On Tuesday, December 4, 2012 3:14:27 AM UTC-8, Andrew Mathas wrote:
>
> Thanks Nils. I this is similar to, but more elegant than, what I tried 
> earlier. I went back to the solution above, however, I thought that there 
> was probably a lot of overhead in creating the space ZZ^3 and the 
> homomorphism. Indeed,
>
> %timeit V.hom([(ZZ^3)(v) for v in [[1,2,3],[2,1,4],[3,3,7]]]).kernel()
> 125 loops, best of 3: 2.15 ms per loop
>
> sage: %timeit 
> V.submodule_with_basis([V.linear_combination_of_basis(b.list())  for b in 
> mat.kernel().basis()])
> 625 loops, best of 3: 1.39 ms per loop
>
> so it does seem to be slower, although one example is hardly definitive.
>

I wouldn't draw any conclusions from that.

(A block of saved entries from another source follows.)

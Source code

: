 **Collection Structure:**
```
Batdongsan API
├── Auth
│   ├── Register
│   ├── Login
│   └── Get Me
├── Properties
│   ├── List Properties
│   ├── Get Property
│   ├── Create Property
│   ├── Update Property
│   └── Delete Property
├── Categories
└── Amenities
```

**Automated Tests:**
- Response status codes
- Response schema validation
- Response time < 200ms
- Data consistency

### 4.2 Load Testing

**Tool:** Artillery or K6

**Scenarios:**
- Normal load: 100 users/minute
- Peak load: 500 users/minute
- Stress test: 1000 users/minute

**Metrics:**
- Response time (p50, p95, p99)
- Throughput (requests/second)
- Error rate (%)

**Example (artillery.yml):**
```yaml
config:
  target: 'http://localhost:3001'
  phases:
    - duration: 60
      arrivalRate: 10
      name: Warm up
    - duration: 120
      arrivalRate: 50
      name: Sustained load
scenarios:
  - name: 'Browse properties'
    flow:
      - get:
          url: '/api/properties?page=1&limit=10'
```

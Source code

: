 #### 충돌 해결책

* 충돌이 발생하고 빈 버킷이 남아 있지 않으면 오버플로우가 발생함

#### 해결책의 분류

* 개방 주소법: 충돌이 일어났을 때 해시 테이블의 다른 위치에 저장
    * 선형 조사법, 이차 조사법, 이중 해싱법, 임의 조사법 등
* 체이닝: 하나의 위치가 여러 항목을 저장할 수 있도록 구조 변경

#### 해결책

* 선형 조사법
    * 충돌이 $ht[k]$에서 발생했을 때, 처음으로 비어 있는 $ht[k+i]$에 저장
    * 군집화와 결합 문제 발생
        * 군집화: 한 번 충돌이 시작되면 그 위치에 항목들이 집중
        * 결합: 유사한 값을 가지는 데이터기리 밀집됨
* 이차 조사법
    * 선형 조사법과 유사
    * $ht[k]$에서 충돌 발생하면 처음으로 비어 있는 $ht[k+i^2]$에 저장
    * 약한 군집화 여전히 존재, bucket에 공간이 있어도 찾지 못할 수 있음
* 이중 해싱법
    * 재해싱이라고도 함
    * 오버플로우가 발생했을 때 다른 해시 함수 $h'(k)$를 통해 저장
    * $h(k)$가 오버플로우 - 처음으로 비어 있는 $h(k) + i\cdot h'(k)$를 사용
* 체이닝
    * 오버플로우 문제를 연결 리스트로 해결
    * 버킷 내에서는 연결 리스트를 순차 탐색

In one timeit you are still 
constructing the matrix/hom whereas in the other you already have it. 
Anyway, indeed, the whole module (homomorphism) code is incredibly 
inefficient because special cases such a ZZ-modules haven't been 
special-cased at all yet (except for computing the kernel code). If you 
want speed, write it out in matrices:

 sage: %timeit 
matrix([[1,2,3],[2,1,4],[3,3,7]]).transpose().right_kernel_matrix()*matrix([[0,1,2,3],[2,3,1,4],[1,3,2,1]])
625 loops, best of 3: 668 µs per loop

As long as you only need submodules it's not so bad. Once you really need 
quotients (especially non-free ones) you probably are better off using 
modules.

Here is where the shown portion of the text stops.